# How do you find the vertical, horizontal and slant asymptotes of:  f(x) = x/ sinx?

Aug 6, 2016

$f \left(x\right)$ has vertical asymptotes at $x = n \pi$ for any non-zero integer $n$.

It has a hole at $x = 0$

#### Explanation:

Vertical asymptotes will occur where the denominator is zero and the numerator non-zero.

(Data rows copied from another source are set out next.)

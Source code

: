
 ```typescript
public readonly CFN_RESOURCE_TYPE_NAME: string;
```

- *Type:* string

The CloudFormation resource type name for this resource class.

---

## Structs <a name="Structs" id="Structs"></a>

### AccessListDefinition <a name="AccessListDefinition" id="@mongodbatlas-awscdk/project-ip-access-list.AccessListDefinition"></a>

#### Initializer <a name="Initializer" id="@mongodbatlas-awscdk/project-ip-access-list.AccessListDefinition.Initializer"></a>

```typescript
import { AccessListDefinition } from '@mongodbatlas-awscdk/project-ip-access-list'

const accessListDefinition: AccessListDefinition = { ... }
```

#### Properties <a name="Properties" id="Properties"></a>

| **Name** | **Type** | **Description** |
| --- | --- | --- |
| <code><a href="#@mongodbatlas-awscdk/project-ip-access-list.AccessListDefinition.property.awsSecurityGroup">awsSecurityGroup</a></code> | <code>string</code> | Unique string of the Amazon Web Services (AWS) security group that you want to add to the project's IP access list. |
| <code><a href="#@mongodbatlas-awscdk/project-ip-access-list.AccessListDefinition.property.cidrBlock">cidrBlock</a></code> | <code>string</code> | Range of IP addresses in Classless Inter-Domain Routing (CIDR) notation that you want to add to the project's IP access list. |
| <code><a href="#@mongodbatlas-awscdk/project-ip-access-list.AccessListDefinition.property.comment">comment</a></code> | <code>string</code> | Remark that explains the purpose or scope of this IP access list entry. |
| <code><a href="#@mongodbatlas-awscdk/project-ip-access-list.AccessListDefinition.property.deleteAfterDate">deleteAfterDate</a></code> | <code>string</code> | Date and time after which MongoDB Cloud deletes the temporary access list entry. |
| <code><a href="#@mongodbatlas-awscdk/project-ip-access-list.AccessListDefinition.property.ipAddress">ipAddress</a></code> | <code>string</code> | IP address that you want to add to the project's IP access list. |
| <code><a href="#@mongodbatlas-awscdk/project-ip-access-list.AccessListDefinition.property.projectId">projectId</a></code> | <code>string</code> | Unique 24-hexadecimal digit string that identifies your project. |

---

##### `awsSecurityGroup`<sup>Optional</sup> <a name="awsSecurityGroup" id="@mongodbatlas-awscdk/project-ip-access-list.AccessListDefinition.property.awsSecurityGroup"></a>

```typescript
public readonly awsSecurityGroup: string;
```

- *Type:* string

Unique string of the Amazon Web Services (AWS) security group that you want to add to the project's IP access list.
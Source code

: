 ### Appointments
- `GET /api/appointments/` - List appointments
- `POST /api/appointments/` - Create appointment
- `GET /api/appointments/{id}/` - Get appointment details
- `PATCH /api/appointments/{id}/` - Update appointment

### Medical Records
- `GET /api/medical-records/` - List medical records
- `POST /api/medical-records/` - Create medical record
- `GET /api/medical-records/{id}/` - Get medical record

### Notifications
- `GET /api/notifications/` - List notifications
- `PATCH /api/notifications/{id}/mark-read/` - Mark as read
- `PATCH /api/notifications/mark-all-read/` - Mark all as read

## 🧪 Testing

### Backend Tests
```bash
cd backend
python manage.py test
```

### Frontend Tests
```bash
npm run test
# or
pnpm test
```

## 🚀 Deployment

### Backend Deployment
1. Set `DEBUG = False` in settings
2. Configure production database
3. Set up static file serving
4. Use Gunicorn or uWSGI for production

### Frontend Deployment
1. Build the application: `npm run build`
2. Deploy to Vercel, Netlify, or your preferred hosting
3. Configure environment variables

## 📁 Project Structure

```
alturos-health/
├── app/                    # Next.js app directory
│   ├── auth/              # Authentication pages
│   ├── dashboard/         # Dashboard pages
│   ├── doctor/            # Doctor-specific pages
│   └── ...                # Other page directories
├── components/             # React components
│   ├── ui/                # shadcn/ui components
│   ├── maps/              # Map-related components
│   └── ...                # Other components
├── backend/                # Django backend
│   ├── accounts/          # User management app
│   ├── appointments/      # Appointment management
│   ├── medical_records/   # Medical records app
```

$\sin x = 0$ if and only if $x = n \pi$ for some $n \in \mathbb{Z}$

Hence $f \left(x\right)$ has vertical asymptotes at $x = n \pi$ where $n \in \mathbb{Z}$ and $n \ne 0$

$f \left(x\right)$ has a hole at $x = 0$. The rational expression becomes $\frac{0}{0}$, which is undefined, but the right and left limits exist at $x = 0$ and are equal:

${\lim}_{x \to 0} \frac{x}{\sin x} = 1$

$f \left(x\right)$ has no horizontal or slant asymptotes, since we find:

$f \left(2 n \pi + \frac{\pi}{2}\right) = 2 n \pi + \frac{\pi}{2} \to + \infty$ as $n \to + \infty$

$f \left(2 n \pi + \frac{\pi}{2}\right) = 2 n \pi + \frac{\pi}{2} \to - \infty$ as $n \to - \infty$

$f \left(2 n \pi + \frac{3 \pi}{2}\right) = - \left(2 n \pi + \frac{3 \pi}{2}\right) \to - \infty$ as $n \to + \infty$

$f \left(2 n \pi + \frac{3 \pi}{2}\right) = - \left(2 n \pi + \frac{3 \pi}{2}\right) \to + \infty$ as $n \to - \infty$